Use multipledispatch for kl_registry (#1252)

fehiepsi · web-flow · commit 545db3fccc9f · 2021-12-13T08:19:43.000-05:00
diff --git a/docs/requirements.txt b/docs/requirements.txt
@@ -5,8 +5,10 @@ ipython
 jax>=0.2.11
 jaxlib>=0.1.62
 jaxns>=0.0.7
-optax>=0.0.6
+multipledispatch
 nbsphinx==0.8.6
+numpy
+optax>=0.0.6
 readthedocs-sphinx-search==0.1.0
 sphinx==4.0.3
 sphinx-gallery
diff --git a/numpyro/distributions/kl.py b/numpyro/distributions/kl.py
@@ -25,8 +25,7 @@
 # ARISING IN ANY WAY OUT OF THE USE OF THIS SOFTWARE, EVEN IF ADVISED OF THE
 # POSSIBILITY OF SUCH DAMAGE.
 
-from functools import total_ordering
-import warnings
+from multipledispatch import dispatch
 
 from jax import lax
 import jax.numpy as jnp
@@ -42,124 +41,52 @@
 )
 from numpyro.distributions.util import scale_and_mask, sum_rightmost
 
-_KL_REGISTRY = (
-    {}
-)  # Source of truth mapping a few general (type, type) pairs to functions.
-_KL_MEMOIZE = (
-    {}
-)  # Memoized version mapping many specific (type, type) pairs to functions.
-
-
-def register_kl(type_p, type_q):
-    if not isinstance(type_p, type) and issubclass(type_p, Distribution):
-        raise TypeError(
-            "Expected type_p to be a Distribution subclass but got {}".format(type_p)
-        )
-    if not isinstance(type_q, type) and issubclass(type_q, Distribution):
-        raise TypeError(
-            "Expected type_q to be a Distribution subclass but got {}".format(type_q)
-        )
-
-    def decorator(fun):
-        _KL_REGISTRY[type_p, type_q] = fun
-        _KL_MEMOIZE.clear()  # reset since lookup order may have changed
-        return fun
-
-    return decorator
-
-
-@total_ordering
-class _Match(object):
-    __slots__ = ["types"]
-
-    def __init__(self, *types):
-        self.types = types
-
-    def __eq__(self, other):
-        return self.types == other.types
-
-    def __le__(self, other):
-        for x, y in zip(self.types, other.types):
-            if not issubclass(x, y):
-                return False
-            if x is not y:
-                break
-        return True
-
-
-def _dispatch_kl(type_p, type_q):
-    """
-    Find the most specific approximate match, assuming single inheritance.
-    """
-    matches = [
-        (super_p, super_q)
-        for super_p, super_q in _KL_REGISTRY
-        if issubclass(type_p, super_p) and issubclass(type_q, super_q)
-    ]
-    if not matches:
-        return NotImplemented
-    # Check that the left- and right- lexicographic orders agree.
-    left_p, left_q = min(_Match(*m) for m in matches).types
-    right_q, right_p = min(_Match(*reversed(m)) for m in matches).types
-    left_fun = _KL_REGISTRY[left_p, left_q]
-    right_fun = _KL_REGISTRY[right_p, right_q]
-    if left_fun is not right_fun:
-        warnings.warn(
-            "Ambiguous kl_divergence({}, {}).

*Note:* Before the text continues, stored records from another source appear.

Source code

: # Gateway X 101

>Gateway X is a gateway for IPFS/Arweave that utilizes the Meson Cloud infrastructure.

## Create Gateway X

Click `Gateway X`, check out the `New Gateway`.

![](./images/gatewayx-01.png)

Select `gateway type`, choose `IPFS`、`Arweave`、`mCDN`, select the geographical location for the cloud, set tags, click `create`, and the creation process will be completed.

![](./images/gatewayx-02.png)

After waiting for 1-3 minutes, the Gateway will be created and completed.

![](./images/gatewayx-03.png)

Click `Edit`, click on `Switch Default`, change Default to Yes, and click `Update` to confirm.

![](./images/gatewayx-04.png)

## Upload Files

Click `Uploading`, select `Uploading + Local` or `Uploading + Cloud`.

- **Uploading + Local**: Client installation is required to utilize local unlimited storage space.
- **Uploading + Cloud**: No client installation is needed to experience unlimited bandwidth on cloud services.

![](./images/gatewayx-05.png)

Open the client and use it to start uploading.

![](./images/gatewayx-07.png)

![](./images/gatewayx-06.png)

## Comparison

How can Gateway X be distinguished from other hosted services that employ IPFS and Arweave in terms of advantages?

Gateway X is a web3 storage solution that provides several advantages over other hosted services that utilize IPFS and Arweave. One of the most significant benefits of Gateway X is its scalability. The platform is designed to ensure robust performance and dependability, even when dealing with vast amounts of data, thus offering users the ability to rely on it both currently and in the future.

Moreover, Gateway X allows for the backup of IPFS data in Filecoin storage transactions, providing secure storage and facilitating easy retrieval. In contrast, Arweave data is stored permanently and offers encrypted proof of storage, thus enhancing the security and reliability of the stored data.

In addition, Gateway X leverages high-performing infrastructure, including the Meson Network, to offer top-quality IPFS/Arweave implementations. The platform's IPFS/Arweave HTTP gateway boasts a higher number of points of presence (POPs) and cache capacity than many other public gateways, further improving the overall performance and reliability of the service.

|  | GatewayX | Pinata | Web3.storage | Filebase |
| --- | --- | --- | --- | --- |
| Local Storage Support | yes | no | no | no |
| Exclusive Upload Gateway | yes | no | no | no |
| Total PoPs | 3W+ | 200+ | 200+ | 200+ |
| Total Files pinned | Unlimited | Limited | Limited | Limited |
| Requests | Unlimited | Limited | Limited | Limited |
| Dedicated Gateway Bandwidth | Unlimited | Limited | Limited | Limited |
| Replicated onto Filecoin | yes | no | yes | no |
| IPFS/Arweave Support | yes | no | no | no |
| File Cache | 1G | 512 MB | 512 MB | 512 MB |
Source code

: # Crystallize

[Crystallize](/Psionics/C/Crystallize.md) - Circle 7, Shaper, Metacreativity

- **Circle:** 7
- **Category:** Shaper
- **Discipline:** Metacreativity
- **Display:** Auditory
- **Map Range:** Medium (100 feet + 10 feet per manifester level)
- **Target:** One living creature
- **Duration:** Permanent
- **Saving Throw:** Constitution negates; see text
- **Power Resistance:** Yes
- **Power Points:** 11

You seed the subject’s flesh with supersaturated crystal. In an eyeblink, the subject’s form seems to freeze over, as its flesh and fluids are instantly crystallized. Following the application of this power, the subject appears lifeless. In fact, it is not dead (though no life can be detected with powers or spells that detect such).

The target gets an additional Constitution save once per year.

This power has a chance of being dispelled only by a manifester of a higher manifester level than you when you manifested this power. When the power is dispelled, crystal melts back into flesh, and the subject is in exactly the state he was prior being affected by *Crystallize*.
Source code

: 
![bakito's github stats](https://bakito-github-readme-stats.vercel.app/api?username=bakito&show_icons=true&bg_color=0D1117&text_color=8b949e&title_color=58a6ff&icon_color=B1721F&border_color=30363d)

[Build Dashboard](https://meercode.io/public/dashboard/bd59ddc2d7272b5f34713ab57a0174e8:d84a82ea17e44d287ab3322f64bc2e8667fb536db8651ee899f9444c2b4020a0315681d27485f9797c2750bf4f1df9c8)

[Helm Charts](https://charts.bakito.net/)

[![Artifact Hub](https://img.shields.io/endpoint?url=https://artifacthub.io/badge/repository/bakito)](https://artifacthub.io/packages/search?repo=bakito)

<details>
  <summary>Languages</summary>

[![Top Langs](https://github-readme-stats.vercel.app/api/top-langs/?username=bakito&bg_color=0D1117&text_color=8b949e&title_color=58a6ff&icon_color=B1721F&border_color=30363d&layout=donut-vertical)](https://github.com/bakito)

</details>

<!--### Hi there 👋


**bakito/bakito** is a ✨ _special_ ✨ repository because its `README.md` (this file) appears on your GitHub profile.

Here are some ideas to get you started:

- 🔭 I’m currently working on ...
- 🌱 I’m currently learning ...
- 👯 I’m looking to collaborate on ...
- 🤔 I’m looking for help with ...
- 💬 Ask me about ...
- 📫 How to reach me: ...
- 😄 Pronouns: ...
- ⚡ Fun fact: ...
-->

Please register_kl({}, {})".format(
-                type_p.__name__, type_q.__name__, left_p.__name__, right_q.__name__
-            ),
-            RuntimeWarning,
-        )
-    return left_fun
-
 
 def kl_divergence(p, q):
     r"""
     Compute Kullback-Leibler divergence :math:`KL(p \| q)` between two distributions.
     """
-    try:
-        fun = _KL_MEMOIZE[type(p), type(q)]
-    except KeyError:
-        fun = _dispatch_kl(type(p), type(q))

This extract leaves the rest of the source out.